> Task instructions:
Your copy should hold the lines below from the first through the one that contains "纪录片导演迈克尔·摩尔将在多", each retyped exactly, and no pictures.

> Information provided:
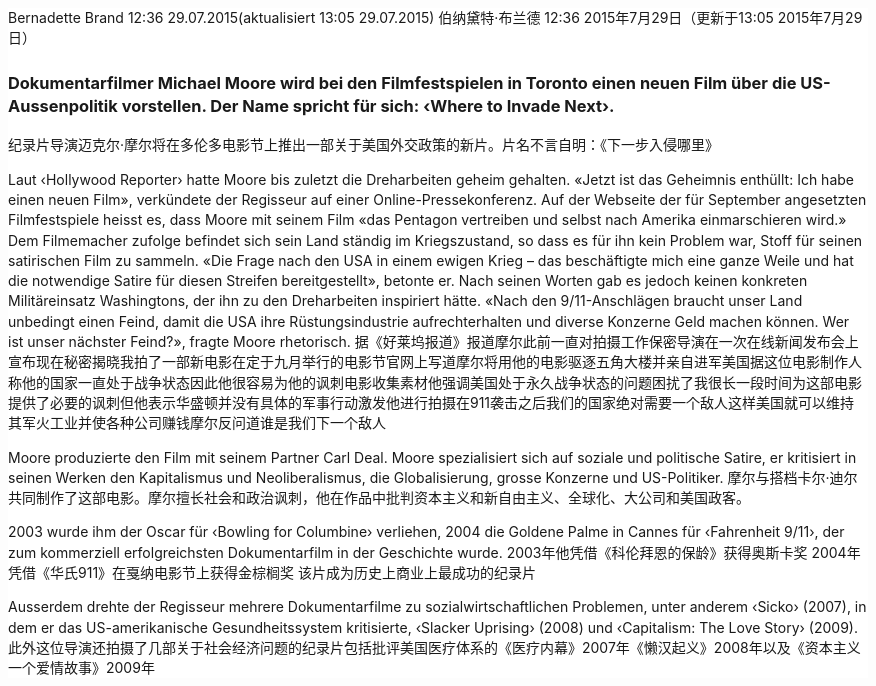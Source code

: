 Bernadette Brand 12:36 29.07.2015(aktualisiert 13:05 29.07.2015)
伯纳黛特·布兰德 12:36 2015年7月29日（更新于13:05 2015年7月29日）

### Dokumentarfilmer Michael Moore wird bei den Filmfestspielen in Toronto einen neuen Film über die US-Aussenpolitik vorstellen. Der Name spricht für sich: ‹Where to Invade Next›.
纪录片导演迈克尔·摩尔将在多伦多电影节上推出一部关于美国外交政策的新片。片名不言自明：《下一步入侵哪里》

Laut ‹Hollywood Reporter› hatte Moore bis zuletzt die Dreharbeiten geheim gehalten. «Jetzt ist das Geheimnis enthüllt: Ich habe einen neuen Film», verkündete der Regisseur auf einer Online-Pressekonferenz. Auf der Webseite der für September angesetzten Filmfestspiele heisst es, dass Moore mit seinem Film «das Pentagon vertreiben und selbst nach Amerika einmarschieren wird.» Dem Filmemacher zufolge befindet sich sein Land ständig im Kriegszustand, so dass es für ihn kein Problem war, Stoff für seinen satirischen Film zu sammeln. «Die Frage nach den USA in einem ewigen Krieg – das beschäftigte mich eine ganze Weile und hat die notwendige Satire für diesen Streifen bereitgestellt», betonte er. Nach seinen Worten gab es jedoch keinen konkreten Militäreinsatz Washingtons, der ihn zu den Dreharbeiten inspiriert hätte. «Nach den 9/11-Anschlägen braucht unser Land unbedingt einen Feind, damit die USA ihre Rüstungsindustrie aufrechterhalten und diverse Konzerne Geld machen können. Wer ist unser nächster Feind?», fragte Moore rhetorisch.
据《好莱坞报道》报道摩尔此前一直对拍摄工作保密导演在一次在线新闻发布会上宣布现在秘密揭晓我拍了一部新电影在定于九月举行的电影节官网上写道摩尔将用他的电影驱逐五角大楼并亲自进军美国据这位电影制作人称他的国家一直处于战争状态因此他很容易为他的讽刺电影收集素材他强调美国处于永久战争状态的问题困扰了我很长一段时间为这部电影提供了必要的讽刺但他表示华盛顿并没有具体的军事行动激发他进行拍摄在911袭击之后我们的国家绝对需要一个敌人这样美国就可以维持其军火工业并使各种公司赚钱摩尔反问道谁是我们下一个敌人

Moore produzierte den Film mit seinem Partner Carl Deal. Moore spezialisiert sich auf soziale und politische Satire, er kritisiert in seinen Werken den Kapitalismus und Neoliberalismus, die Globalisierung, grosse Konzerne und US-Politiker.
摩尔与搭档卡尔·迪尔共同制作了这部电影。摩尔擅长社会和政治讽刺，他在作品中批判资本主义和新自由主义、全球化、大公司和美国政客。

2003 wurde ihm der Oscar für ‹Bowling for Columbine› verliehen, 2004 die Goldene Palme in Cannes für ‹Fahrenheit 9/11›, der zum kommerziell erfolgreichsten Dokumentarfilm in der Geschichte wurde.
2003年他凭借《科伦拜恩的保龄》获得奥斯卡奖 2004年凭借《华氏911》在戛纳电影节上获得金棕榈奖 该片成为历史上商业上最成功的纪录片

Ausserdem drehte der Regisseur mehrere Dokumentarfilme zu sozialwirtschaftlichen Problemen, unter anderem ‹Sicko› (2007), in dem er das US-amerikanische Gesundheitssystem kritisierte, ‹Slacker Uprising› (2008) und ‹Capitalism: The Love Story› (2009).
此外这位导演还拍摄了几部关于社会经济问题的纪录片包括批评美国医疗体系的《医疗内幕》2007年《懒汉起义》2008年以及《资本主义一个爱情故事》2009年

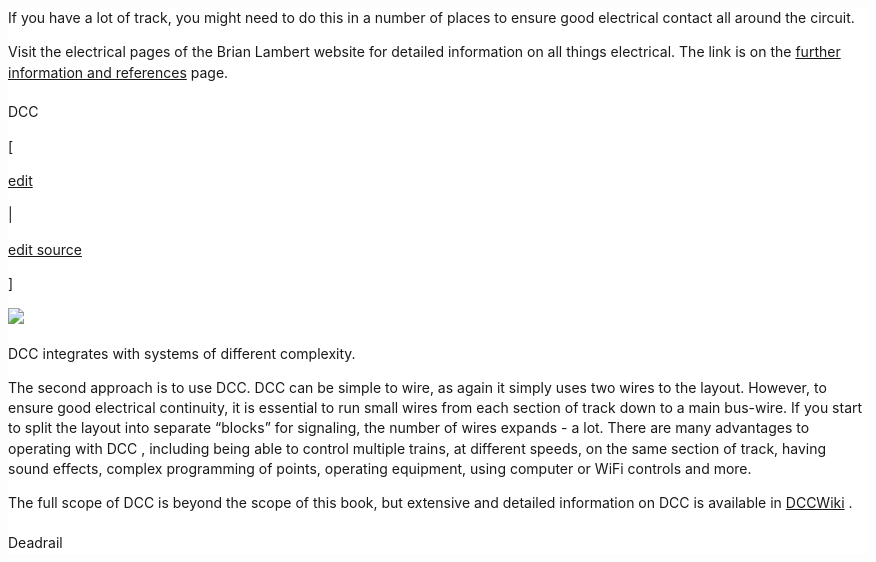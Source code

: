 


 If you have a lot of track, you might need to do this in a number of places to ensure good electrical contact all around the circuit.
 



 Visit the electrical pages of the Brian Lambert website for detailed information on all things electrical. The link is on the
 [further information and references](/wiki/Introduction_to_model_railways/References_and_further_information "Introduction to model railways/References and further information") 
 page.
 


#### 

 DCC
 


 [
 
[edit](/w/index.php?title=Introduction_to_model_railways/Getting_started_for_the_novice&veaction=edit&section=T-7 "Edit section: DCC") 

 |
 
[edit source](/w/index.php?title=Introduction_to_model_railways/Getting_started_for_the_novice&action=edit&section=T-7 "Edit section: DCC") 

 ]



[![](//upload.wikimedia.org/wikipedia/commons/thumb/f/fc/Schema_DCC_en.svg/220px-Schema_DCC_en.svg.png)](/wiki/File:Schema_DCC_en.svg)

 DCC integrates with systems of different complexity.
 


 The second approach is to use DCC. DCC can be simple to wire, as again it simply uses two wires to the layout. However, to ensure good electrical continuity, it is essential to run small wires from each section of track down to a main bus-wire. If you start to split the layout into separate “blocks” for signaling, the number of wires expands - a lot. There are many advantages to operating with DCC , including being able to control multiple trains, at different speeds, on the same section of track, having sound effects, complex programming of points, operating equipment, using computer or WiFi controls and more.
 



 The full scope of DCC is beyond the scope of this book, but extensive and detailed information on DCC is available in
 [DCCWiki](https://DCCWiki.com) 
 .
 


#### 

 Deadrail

> Written reply:
Source code

: Bernadette Brand 12:36 29.07.2015(aktualisiert 13:05 29.07.2015)
伯纳黛特·布兰德 12:36 2015年7月29日（更新于13:05 2015年7月29日）

### Dokumentarfilmer Michael Moore wird bei den Filmfestspielen in Toronto einen neuen Film über die US-Aussenpolitik vorstellen. Der Name spricht für sich: ‹Where to Invade Next›.
纪录片导演迈克尔·摩尔将在多伦多电影节上推出一部关于美国外交政策的新片。片名不言自明：《下一步入侵哪里》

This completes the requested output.